Pictures paired with source code -
-- Opening Marker --

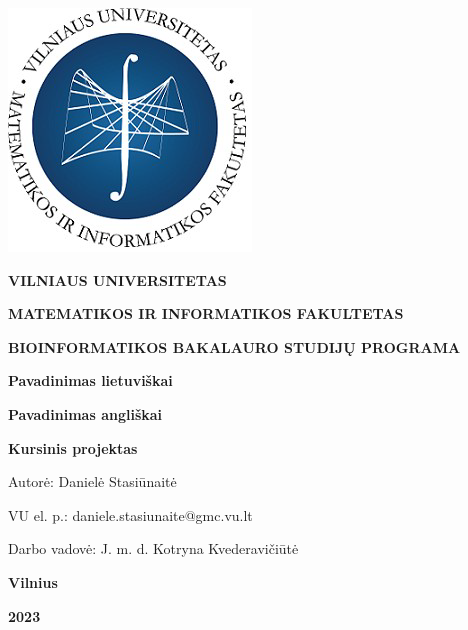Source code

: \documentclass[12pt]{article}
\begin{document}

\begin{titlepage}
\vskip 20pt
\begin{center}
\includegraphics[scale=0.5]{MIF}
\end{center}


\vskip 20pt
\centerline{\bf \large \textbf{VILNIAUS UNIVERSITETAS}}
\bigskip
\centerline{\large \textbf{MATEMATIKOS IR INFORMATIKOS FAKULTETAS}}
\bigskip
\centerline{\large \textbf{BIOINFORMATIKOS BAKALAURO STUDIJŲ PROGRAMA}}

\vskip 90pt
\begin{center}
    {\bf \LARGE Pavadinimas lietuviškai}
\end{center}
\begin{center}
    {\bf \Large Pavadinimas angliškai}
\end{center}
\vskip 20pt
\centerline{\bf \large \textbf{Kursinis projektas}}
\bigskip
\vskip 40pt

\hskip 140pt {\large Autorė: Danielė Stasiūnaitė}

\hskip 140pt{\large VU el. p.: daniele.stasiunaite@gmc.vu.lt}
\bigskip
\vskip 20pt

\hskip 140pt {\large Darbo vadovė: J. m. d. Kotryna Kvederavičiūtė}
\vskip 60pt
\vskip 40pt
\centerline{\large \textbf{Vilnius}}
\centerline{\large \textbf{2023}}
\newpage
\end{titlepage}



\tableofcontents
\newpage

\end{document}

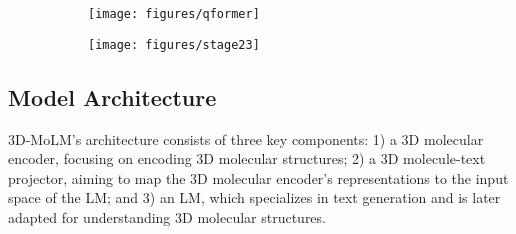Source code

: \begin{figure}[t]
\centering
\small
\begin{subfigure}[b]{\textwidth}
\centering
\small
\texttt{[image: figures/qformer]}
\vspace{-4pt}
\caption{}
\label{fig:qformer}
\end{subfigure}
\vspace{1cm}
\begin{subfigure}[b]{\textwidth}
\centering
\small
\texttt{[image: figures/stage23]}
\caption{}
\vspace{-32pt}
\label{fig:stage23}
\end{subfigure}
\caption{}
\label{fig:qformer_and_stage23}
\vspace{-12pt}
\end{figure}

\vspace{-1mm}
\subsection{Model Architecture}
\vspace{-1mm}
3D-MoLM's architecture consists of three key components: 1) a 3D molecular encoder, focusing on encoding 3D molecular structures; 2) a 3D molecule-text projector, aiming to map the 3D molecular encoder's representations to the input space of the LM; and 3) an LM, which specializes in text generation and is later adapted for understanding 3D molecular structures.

-- Closing Marker --

WHAT THE TASK ASKS -
The lines of the records that contain the string "figures" should be located and copied.

YOUR SOLUTION -
\texttt{[image: figures/qformer]}
\texttt{[image: figures/stage23]}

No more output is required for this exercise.